▶ Task to complete
Return all of the data exactly, omitting any images.

┌─ Dataset extract

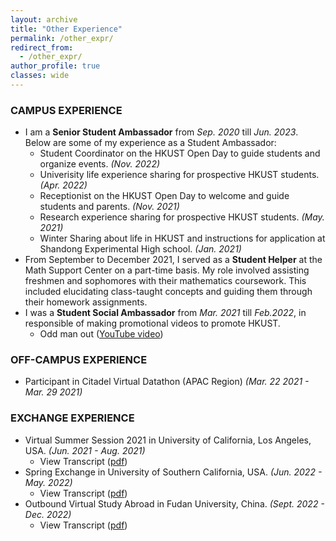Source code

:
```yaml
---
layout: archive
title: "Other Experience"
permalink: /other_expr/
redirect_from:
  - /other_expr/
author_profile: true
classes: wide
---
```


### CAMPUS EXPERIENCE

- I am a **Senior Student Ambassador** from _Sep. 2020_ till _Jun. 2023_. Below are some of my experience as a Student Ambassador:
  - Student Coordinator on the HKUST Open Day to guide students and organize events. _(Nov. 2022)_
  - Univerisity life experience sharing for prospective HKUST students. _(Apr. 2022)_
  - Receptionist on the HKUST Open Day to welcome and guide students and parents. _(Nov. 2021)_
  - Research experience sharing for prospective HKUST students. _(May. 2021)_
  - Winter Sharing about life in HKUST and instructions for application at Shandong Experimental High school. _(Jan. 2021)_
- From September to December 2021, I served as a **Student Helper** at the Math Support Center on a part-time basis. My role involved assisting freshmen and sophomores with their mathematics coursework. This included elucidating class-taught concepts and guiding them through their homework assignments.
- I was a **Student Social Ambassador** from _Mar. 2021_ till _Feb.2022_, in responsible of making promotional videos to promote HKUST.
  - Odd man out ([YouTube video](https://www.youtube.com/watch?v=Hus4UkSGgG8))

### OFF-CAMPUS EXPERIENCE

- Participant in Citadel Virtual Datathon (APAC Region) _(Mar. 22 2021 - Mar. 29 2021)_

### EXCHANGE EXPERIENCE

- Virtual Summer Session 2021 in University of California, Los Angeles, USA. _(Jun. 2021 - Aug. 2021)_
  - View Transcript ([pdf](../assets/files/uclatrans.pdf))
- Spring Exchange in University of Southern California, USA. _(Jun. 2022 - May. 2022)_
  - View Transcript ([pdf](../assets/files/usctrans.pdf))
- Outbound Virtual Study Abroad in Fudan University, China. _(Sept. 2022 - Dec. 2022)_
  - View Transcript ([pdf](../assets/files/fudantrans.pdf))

└─

▶ Solution
Source code

:
```yaml
---
layout: archive
title: "Other Experience"
permalink: /other_expr/
redirect_from:
  - /other_expr/
author_profile: true
classes: wide
---
```


### CAMPUS EXPERIENCE

- I am a **Senior Student Ambassador** from _Sep. 2020_ till _Jun. 2023_. Below are some of my experience as a Student Ambassador:
  - Student Coordinator on the HKUST Open Day to guide students and organize events. _(Nov. 2022)_
  - Univerisity life experience sharing for prospective HKUST students. _(Apr. 2022)_
  - Receptionist on the HKUST Open Day to welcome and guide students and parents. _(Nov. 2021)_
  - Research experience sharing for prospective HKUST students. _(May. 2021)_
  - Winter Sharing about life in HKUST and instructions for application at Shandong Experimental High school. _(Jan. 2021)_
- From September to December 2021, I served as a **Student Helper** at the Math Support Center on a part-time basis. My role involved assisting freshmen and sophomores with their mathematics coursework. This included elucidating class-taught concepts and guiding them through their homework assignments.
- I was a **Student Social Ambassador** from _Mar. 2021_ till _Feb.2022_, in responsible of making promotional videos to promote HKUST.
  - Odd man out ([YouTube video](https://www.youtube.com/watch?v=Hus4UkSGgG8))

### OFF-CAMPUS EXPERIENCE

- Participant in Citadel Virtual Datathon (APAC Region) _(Mar. 22 2021 - Mar. 29 2021)_

### EXCHANGE EXPERIENCE

- Virtual Summer Session 2021 in University of California, Los Angeles, USA. _(Jun. 2021 - Aug. 2021)_
  - View Transcript ([pdf](../assets/files/uclatrans.pdf))
- Spring Exchange in University of Southern California, USA. _(Jun. 2022 - May. 2022)_
  - View Transcript ([pdf](../assets/files/usctrans.pdf))
- Outbound Virtual Study Abroad in Fudan University, China. _(Sept. 2022 - Dec. 2022)_
  - View Transcript ([pdf](../assets/files/fudantrans.pdf))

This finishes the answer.